Hopefully most computer users know by now how to recognize - and subsequently avoid - spam. If spam should ever make it to your inbox, you may delete it without a second thought, but would you respond as quickly to a business proposition from a business consultant?
El Tariq Negal is an executive. A representative for Middle East Consulting on Acquisitions and Investment Management, to be precise. Despite the fancy title, El Tariq Negal is probably not a real person. His important-sounding job is also probably a figment of some hacker's imagination. Consider the following email that I recently received.
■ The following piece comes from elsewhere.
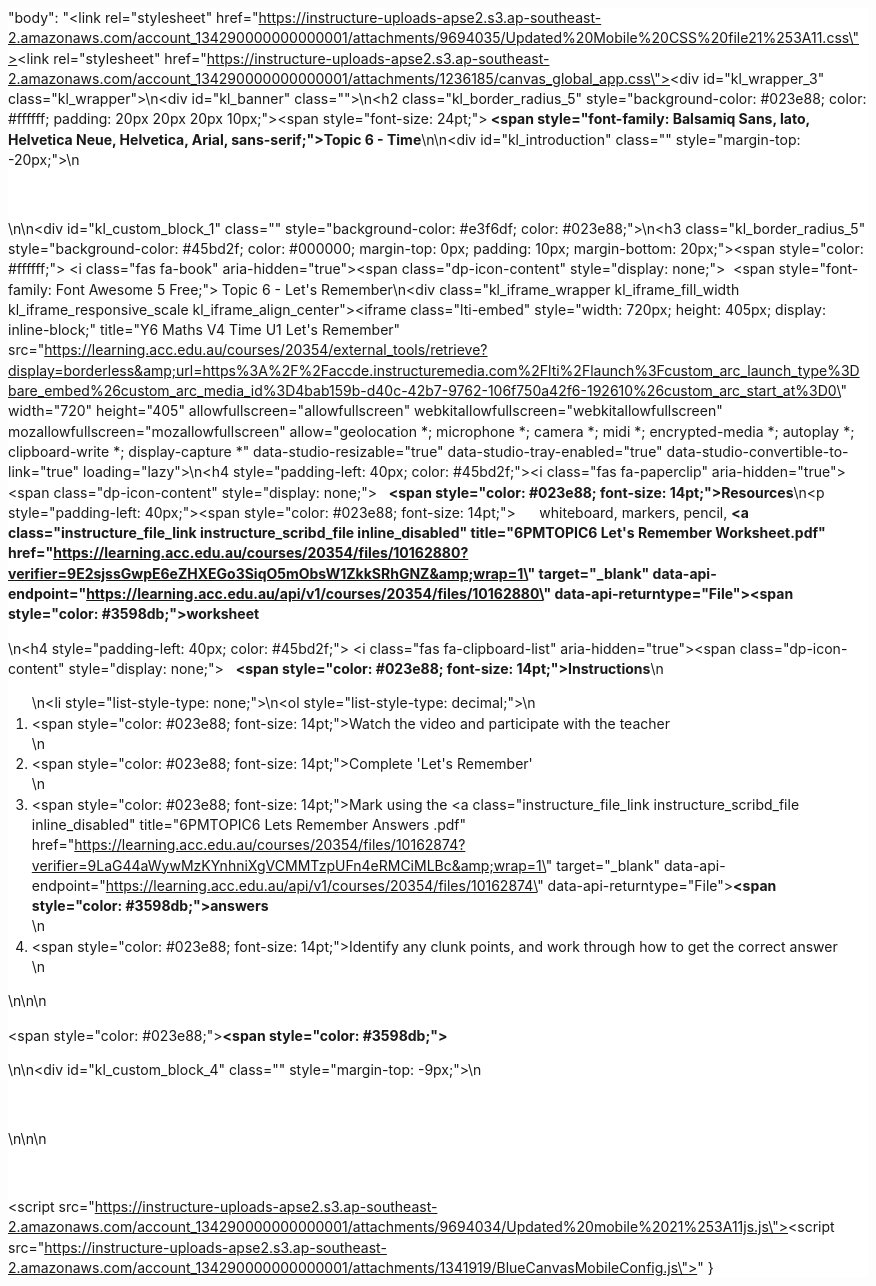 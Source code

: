   "body": "<link rel=\"stylesheet\" href=\"https://instructure-uploads-apse2.s3.ap-southeast-2.amazonaws.com/account_134290000000000001/attachments/9694035/Updated%20Mobile%20CSS%20file21%253A11.css\"><link rel=\"stylesheet\" href=\"https://instructure-uploads-apse2.s3.ap-southeast-2.amazonaws.com/account_134290000000000001/attachments/1236185/canvas_global_app.css\"><div id=\"kl_wrapper_3\" class=\"kl_wrapper\">\n<div id=\"kl_banner\" class=\"\">\n<h2 class=\"kl_border_radius_5\" style=\"background-color: #023e88; color: #ffffff; padding: 20px 20px 20px 10px;\"><span style=\"font-size: 24pt;\"><strong>&nbsp;<span style=\"font-family: Balsamiq Sans, lato, Helvetica Neue, Helvetica, Arial, sans-serif;\">Topic 6 - Time</span></strong></span></h2>\n</div>\n<div id=\"kl_introduction\" class=\"\" style=\"margin-top: -20px;\">\n<p>&nbsp;</p>\n</div>\n<div id=\"kl_custom_block_1\" class=\"\" style=\"background-color: #e3f6df; color: #023e88;\">\n<h3 class=\"kl_border_radius_5\" style=\"background-color: #45bd2f; color: #000000; margin-top: 0px; padding: 10px; margin-bottom: 20px;\"><span style=\"color: #ffffff;\">&nbsp;<i class=\"fas fa-book\" aria-hidden=\"true\"><span class=\"dp-icon-content\" style=\"display: none;\">&nbsp;</span></i>&nbsp;<span style=\"font-family: Font Awesome 5 Free;\"><strong> </strong>Topic 6 - </span>Let's Remember</span></h3>\n<div class=\"kl_iframe_wrapper kl_iframe_fill_width kl_iframe_responsive_scale kl_iframe_align_center\"><iframe class=\"lti-embed\" style=\"width: 720px; height: 405px; display: inline-block;\" title=\"Y6 Maths V4 Time U1 Let's Remember\" src=\"https://learning.acc.edu.au/courses/20354/external_tools/retrieve?display=borderless&amp;url=https%3A%2F%2Faccde.instructuremedia.com%2Flti%2Flaunch%3Fcustom_arc_launch_type%3Dbare_embed%26custom_arc_media_id%3D4bab159b-d40c-42b7-9762-106f750a42f6-192610%26custom_arc_start_at%3D0\" width=\"720\" height=\"405\" allowfullscreen=\"allowfullscreen\" webkitallowfullscreen=\"webkitallowfullscreen\" mozallowfullscreen=\"mozallowfullscreen\" allow=\"geolocation *; microphone *; camera *; midi *; encrypted-media *; autoplay *; clipboard-write *; display-capture *\" data-studio-resizable=\"true\" data-studio-tray-enabled=\"true\" data-studio-convertible-to-link=\"true\" loading=\"lazy\"></iframe></div>\n<h4 style=\"padding-left: 40px; color: #45bd2f;\"><i class=\"fas fa-paperclip\" aria-hidden=\"true\"><span class=\"dp-icon-content\" style=\"display: none;\">&nbsp;</span></i>&nbsp; <strong><span style=\"color: #023e88; font-size: 14pt;\">Resources</span></strong></h4>\n<p style=\"padding-left: 40px;\"><span style=\"color: #023e88; font-size: 14pt;\">&nbsp; &nbsp; &nbsp; whiteboard, markers, pencil, <strong><a class=\"instructure_file_link instructure_scribd_file inline_disabled\" title=\"6PMTOPIC6 Let's Remember Worksheet.pdf\" href=\"https://learning.acc.edu.au/courses/20354/files/10162880?verifier=9E2sjssGwpE6eZHXEGo3SiqO5mObsW1ZkkSRhGNZ&amp;wrap=1\" target=\"_blank\" data-api-endpoint=\"https://learning.acc.edu.au/api/v1/courses/20354/files/10162880\" data-api-returntype=\"File\"><span style=\"color: #3598db;\">worksheet</span></a></strong></span></p>\n<h4 style=\"padding-left: 40px; color: #45bd2f;\">&nbsp;<i class=\"fas fa-clipboard-list\" aria-hidden=\"true\"><span class=\"dp-icon-content\" style=\"display: none;\">&nbsp;</span></i>&nbsp; <strong><span style=\"color: #023e88; font-size: 14pt;\">Instructions</span></strong></h4>\n<ol>\n<li style=\"list-style-type: none;\">\n<ol style=\"list-style-type: decimal;\">\n<li><span style=\"color: #023e88; font-size: 14pt;\">Watch the video and participate with the teacher</span></li>\n<li><span style=\"color: #023e88; font-size: 14pt;\">Complete 'Let's Remember'</span></li>\n<li><span style=\"color: #023e88; font-size: 14pt;\">Mark using the <a class=\"instructure_file_link instructure_scribd_file inline_disabled\" title=\"6PMTOPIC6 Lets Remember Answers .pdf\" href=\"https://learning.acc.edu.au/courses/20354/files/10162874?verifier=9LaG44aWywMzKYnhniXgVCMMTzpUFn4eRMCiMLBc&amp;wrap=1\" target=\"_blank\" data-api-endpoint=\"https://learning.acc.edu.au/api/v1/courses/20354/files/10162874\" data-api-returntype=\"File\"><strong><span style=\"color: #3598db;\">answers</span></strong></a></span></li>\n<li><span style=\"color: #023e88; font-size: 14pt;\">Identify any clunk points, and work through how to get the correct answer</span></li>\n</ol>\n</li>\n</ol>\n<p><span style=\"color: #023e88;\"><strong><span style=\"color: #3598db;\"><br></span></strong></span><strong></strong></p>\n</div>\n<div id=\"kl_custom_block_4\" class=\"\" style=\"margin-top: -9px;\">\n<p>&nbsp;</p>\n</div>\n</div>\n<p>&nbsp;</p><script src=\"https://instructure-uploads-apse2.s3.ap-southeast-2.amazonaws.com/account_134290000000000001/attachments/9694034/Updated%20mobile%2021%253A11js.js\"></script><script src=\"https://instructure-uploads-apse2.s3.ap-southeast-2.amazonaws.com/account_134290000000000001/attachments/1341919/BlueCanvasMobileConfig.js\"></script>"
}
Here is the email in its entirety, exactly as I received it:
Partnership From Gulf Region
We represent a group of company based in Gulf Region as an international investment company with a primary focus on private and public equity in the Middle East with over 500 billions of private and corporate investment portfolios.And we are currently seeking means of expanding and relocating our business interest abroad in the following sectors: Oil/Gas, Banking, Real estate, stock speculation and mining, transportation, health sector and tobacco, Communication Services, Agriculture Forestry & Fishing, thus any sector.
If you think you have a solid background and idea of making good profit in any of the mentioned business sectors or any other business in your country; Please write me for possible business co-operation/Hard Loan Funding.
More so, we are ready to facilitate and fund any business that is capable of generating 10%/30% annual return on investment (AROI) JV partnership and Hard loan funding can also be considered.
El Tariq Negal
Executive Rep/Middle East Consultant on Acquisitions
& Investment Management.
Whether you recognize this particular email or have received one very similar, the threat is the same. Phishing is an extremely successful way for thieves to obtain information from you that you would normally not be inclined to share. If you are still unconvinced, remember the old adage: if something sounds too good to be true, it probably is. I would adjust that famous line slightly to describe the Internet: if an email offer sounds too good to be true...
it most certainly is!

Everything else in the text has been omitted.